Video Over Wireless: Maximizing Quality under Limited Resources
Bandwidth-intensive video streaming applications occupy an overwhelming fraction of bandwidth-limited wireless network traffic. The explosion of video data traffic necessitates new transmission paradigms at different protocol layers that improve video quality of experience, introduce error resilience, and meet quality-of-service (QoS) requirements. Real-time video specifically demands QoS guarantees such as delay bounds for end-user satisfaction. Due to the inherently stochastic nature of wireless fading channels, deterministic delay bounds are difficult to guarantee. Furthermore, the tolerable delay varies depending on the use case such as live streaming or two-way video conferencing.

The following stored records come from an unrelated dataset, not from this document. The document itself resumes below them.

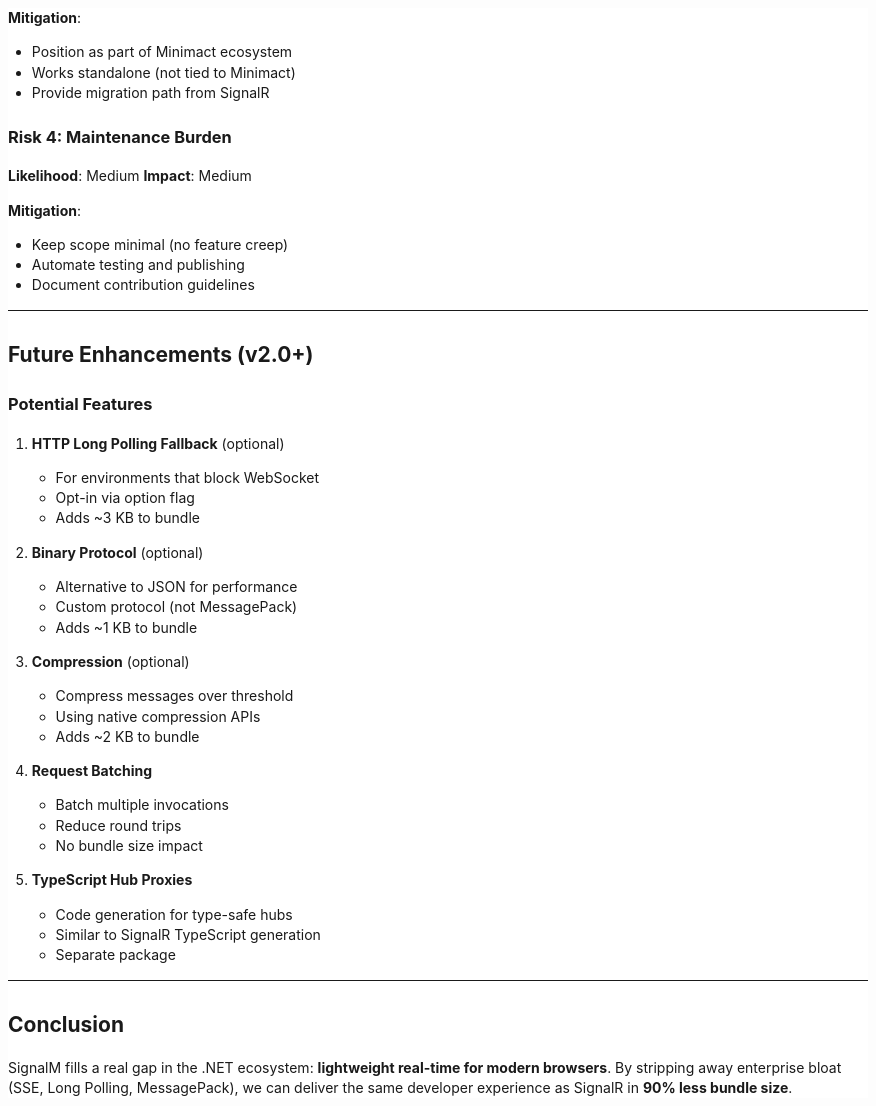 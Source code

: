 **Mitigation**:
- Position as part of Minimact ecosystem
- Works standalone (not tied to Minimact)
- Provide migration path from SignalR

### Risk 4: Maintenance Burden

**Likelihood**: Medium
**Impact**: Medium

**Mitigation**:
- Keep scope minimal (no feature creep)
- Automate testing and publishing
- Document contribution guidelines

---

## Future Enhancements (v2.0+)

### Potential Features

1. **HTTP Long Polling Fallback** (optional)
   - For environments that block WebSocket
   - Opt-in via option flag
   - Adds ~3 KB to bundle

2. **Binary Protocol** (optional)
   - Alternative to JSON for performance
   - Custom protocol (not MessagePack)
   - Adds ~1 KB to bundle

3. **Compression** (optional)
   - Compress messages over threshold
   - Using native compression APIs
   - Adds ~2 KB to bundle

4. **Request Batching**
   - Batch multiple invocations
   - Reduce round trips
   - No bundle size impact

5. **TypeScript Hub Proxies**
   - Code generation for type-safe hubs
   - Similar to SignalR TypeScript generation
   - Separate package

---

## Conclusion

SignalM fills a real gap in the .NET ecosystem: **lightweight real-time for modern browsers**. By stripping away enterprise bloat (SSE, Long Polling, MessagePack), we can deliver the same developer experience as SignalR in **90% less bundle size**.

Motivated by this, WNCG Alumnus Amin Abdel Khalek and WNCG Professors Robert Heath and Constantine Caramanis proposed algorithms for resource allocation and scheduling that maximize total video quality in the network while guaranteeing delay bounds per user in a statistical sense. They use the concept of effective capacity to provide statistical delay guarantees and the delay bound per user is application-driven. In two recent papers, they derive the resource allocation policy that maximizes the sum video quality and applies to any perceptual video quality metric with concave rate-quality mapping. They show that the structure of the optimal solution is a function of the rate-distortion slope per user and the supported video source rate per unit bandwidth. Further, they extend the resource allocation policy to capture video quality-driven adaptive user-subcarrier assignment in wideband channels which is applicable to 3GPP LTE. They also consider the alternative problem of fairness-based resource allocation whereby the objective is to maximize the minimum video quality across users. Finally, they derive user admission and scheduling policies that enable selecting a maximal user subset such that all selected users can meet their statistical delay requirement. They show that video users with differentiated QoS requirements can achieve similar video quality with vastly different resource requirements. Thus, QoS-aware scheduling and resource allocation enable supporting significantly more users under the same resource constraints.
Paper 1: http://arxiv.org/pdf/1311.5921v1.pdf
Paper 2: https://webspace.utexas.edu/aa36734/papers/Khalek_Globecom2.pdf
The research was funded by Intel and Cisco as part of the Video-Aware Wireless Networks (VAWN) program.